Weaknesses / criticisms
- The acting and dialogue are often criticized as flat or rigid. Many characters appear emotionally muted, especially in dramatic extremes.
- The film’s tone can feel inconsistent: horror, dark humor, and revenge are mixed, sometimes abruptly switching styles.
- Some plot conveniences and logic gaps are noticeable—how the kidnappers operate, sudden shifts in character behavior, and how the protagonists arm themselves with little clear setup.
- The second half’s violence is more stylized and less grounded, which reduces the emotional weight of the revenge.
3. Themes and Messages
- Revenge & justice: The core drive of the film is the primal urge to retaliate against those who violate one’s dignity and autonomy.
- Empowerment through pain: The shift from victims to avengers suggests that those who are oppressed can reclaim agency—though the film does this in a brutal, stylized fashion.
- Double nature of horror: The film juxtaposes real human horror (abduction, betrayal, exploitation) with over-the-top revenge violence, blending realism and exploitation.
- Complicity & corruption: Almost every local seems complicit—the sheriff, pastor, townspeople—implying that evil is systemic.
Because this is a harsh revenge film, it doesn’t echo traditional holiday sentiments.
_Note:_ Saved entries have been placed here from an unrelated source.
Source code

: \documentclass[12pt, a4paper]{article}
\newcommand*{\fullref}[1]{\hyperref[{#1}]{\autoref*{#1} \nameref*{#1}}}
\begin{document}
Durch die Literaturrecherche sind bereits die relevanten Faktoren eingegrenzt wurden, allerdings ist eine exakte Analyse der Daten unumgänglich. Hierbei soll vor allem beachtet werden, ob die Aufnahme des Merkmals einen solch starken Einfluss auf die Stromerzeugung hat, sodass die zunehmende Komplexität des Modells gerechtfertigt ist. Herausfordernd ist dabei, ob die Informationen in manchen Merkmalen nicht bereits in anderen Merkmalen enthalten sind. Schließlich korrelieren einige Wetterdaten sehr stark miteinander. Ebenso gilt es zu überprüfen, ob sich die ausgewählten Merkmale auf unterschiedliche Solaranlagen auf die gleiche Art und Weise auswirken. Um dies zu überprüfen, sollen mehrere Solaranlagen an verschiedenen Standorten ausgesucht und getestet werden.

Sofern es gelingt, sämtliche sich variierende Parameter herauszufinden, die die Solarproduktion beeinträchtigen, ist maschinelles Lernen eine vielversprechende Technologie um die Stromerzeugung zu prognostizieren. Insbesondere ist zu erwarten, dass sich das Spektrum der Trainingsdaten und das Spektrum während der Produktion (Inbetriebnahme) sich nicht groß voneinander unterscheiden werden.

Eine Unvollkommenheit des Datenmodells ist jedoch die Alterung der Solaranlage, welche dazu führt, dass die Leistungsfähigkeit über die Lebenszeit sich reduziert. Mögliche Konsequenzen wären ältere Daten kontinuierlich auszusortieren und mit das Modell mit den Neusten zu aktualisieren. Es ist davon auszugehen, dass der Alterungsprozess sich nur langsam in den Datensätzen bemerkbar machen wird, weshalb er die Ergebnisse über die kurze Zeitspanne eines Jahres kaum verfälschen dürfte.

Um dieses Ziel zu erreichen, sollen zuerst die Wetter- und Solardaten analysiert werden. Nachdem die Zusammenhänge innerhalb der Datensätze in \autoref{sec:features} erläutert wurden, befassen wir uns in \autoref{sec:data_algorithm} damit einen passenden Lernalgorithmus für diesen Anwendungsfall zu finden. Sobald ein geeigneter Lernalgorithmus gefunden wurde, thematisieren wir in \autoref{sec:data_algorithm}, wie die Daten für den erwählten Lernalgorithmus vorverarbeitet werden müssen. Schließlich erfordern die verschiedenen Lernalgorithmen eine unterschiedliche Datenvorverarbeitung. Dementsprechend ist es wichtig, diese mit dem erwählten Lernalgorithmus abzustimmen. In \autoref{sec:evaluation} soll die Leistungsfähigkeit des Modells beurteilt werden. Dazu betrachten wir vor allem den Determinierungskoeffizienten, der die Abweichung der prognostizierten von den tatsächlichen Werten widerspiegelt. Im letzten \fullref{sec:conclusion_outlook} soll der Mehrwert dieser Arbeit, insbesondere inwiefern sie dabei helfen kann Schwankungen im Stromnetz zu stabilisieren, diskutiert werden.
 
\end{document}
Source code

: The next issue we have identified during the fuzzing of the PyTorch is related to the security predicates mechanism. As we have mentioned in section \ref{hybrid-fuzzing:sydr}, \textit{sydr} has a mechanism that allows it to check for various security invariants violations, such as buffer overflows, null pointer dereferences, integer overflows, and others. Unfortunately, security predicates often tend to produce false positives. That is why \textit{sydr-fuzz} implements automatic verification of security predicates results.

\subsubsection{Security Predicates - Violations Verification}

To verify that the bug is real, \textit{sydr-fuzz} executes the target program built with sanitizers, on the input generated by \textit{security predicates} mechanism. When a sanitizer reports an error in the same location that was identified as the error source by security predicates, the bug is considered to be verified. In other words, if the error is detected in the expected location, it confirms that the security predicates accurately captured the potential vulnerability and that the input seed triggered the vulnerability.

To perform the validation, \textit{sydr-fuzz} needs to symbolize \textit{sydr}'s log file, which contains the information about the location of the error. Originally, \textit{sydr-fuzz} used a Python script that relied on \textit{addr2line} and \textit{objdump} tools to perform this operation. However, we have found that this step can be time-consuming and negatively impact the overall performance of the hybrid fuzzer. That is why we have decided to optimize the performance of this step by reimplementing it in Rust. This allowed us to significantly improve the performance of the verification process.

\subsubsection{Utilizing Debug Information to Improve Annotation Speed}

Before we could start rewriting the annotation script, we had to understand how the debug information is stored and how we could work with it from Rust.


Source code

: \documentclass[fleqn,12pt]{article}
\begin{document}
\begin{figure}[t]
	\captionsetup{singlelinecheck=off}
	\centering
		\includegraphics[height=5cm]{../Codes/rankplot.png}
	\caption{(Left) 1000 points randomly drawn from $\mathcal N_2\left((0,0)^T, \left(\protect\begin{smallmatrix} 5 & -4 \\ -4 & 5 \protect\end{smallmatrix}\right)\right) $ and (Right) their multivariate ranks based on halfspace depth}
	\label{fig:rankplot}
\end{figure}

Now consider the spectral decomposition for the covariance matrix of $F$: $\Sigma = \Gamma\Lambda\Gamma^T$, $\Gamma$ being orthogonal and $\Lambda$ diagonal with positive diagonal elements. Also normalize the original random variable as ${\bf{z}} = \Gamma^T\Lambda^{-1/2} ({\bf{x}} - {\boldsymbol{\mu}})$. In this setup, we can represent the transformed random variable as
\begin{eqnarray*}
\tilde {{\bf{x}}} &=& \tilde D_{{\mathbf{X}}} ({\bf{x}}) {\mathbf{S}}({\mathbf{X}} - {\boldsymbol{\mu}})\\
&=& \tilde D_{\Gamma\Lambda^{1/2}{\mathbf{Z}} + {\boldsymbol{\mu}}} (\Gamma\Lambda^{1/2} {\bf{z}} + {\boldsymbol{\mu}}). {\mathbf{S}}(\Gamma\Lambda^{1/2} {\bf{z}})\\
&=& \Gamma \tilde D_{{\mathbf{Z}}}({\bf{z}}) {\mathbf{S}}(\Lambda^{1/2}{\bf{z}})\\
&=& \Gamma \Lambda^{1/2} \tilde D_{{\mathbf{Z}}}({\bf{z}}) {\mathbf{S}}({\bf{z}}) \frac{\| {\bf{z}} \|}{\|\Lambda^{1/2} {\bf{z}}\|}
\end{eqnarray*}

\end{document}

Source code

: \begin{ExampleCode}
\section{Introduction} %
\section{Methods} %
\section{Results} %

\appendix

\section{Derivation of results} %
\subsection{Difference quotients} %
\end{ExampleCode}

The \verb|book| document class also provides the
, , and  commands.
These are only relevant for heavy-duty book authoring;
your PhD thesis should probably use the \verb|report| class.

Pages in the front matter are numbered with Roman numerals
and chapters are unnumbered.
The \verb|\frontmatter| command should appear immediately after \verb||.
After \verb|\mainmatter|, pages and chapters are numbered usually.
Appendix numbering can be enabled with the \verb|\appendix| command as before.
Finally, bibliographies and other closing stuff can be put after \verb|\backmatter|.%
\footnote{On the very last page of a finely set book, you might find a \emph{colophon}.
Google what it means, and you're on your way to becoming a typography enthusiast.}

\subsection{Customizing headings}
But its exploration of justice, survival, and reclaiming power resonates with themes of moral reckoning, protecting self and others, and transformation.
4. Personal Impressions
What I appreciated:
- The film takes its basic premise seriously and gives the women space to transform. The revenge arc has genuine catharsis in its more extreme moments.
- The villains are not generic; they carry enough quirks or ambiguity to make confrontations more compelling.
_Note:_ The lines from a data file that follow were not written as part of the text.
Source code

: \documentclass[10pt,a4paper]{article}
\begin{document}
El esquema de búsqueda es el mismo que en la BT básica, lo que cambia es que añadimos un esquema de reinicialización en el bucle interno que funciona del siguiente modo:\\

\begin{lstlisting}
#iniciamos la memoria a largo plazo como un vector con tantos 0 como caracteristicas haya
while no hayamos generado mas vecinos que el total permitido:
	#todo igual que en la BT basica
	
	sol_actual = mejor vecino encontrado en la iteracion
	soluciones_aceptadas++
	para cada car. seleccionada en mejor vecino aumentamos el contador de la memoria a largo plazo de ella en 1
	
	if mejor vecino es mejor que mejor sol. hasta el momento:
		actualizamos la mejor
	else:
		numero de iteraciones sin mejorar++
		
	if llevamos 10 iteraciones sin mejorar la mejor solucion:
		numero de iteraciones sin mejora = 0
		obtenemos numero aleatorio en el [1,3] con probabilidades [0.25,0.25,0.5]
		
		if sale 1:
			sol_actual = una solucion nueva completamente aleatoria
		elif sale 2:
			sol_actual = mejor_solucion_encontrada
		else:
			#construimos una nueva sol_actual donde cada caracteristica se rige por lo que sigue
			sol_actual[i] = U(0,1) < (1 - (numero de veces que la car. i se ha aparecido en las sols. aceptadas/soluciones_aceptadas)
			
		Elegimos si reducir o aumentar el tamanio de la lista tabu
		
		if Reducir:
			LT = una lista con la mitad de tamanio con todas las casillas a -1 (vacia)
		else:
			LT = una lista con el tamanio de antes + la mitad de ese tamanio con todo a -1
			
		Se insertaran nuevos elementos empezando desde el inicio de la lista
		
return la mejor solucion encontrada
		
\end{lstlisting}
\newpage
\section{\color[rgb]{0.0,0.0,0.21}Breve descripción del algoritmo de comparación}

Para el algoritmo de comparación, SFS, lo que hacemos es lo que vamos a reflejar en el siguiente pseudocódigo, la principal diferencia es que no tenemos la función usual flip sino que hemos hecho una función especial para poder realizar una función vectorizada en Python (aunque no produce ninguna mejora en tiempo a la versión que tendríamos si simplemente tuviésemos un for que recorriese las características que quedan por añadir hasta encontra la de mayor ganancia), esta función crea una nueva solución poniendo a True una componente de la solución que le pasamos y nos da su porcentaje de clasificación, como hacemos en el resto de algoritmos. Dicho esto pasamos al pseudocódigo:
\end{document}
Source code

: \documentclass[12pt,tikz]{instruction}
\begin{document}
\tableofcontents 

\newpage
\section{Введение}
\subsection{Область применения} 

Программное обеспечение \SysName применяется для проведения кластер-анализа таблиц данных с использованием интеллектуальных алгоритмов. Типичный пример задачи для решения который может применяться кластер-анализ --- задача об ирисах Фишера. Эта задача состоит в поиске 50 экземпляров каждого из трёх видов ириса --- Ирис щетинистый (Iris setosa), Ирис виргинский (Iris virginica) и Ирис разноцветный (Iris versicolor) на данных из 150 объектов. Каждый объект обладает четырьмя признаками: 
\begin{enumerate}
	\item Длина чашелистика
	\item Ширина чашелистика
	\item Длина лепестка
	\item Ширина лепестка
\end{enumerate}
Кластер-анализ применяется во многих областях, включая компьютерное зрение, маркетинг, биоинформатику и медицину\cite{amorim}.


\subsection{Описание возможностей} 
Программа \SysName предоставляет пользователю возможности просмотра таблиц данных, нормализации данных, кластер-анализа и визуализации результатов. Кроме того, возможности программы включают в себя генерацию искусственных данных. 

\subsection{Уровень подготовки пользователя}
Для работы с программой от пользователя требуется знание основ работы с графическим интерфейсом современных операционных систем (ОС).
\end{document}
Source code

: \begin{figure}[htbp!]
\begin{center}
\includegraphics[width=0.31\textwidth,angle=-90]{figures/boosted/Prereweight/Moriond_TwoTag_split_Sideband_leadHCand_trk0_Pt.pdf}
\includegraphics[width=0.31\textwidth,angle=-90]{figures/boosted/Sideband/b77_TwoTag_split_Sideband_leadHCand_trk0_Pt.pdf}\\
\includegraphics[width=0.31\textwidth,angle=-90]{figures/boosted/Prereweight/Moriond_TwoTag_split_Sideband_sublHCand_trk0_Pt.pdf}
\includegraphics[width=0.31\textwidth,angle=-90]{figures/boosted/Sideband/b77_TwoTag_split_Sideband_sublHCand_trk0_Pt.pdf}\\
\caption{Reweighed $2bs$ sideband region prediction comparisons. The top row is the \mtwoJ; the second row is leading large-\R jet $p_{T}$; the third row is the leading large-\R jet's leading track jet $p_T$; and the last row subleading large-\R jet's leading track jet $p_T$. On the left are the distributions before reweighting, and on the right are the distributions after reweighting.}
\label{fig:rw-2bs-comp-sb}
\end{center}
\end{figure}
- The tonal shift is bold: going from confinement horror to stylized violence is risky, and sometimes it works to energize the story.
What didn’t quite work for me:
- The performances often feel muted; high stakes scenes don’t always land emotionally.
- The second half’s shift sometimes undercuts the gravity of the suffering: the transition to an action-revenge mode isn’t always seamless.
- Some plotting is convenient (finding keys, locating villains) with little justification.
- Because the revenge is heavy on spectacle, it sometimes loses the emotional nuance of suffering and loss.
5. Audience Recommendations
You might particularly enjoy Even Lambs Have Teeth if:
- You like revenge horror / “rape & revenge” subgenre films.
- You enjoy B-movie / exploitation territory with stylized violence, dark humor, and moral extremes.
- You’re okay with low-budget production, inconsistent acting, and narrative flaws, as long as the film delivers visceral payoff.
- You want films where female protagonists turn tables rather than remain entirely passive victims.
You might be less satisfied if you:
- Prefer subtle, character-driven drama or psychological horror.
- Dislike abrupt tone changes or overt violence used for spectacle.
- Need strong emotional grounding and polished acting in high tension.
6. Conclusion & Rating
Even Lambs Have Teeth is a gritty, unpolished revenge thriller with enough audacity to make it memorable in the exploitation genre. It doesn’t fully succeed in all its ambitions, but its moments of creative vengeance and striking villainy make it worth a look for fans of brutal retribution stories.
Final Recommendation: Watch it if you enjoy gritty revenge horror and can overlook rough edges. Not for everyone, but offers a raw, if uneven, experience.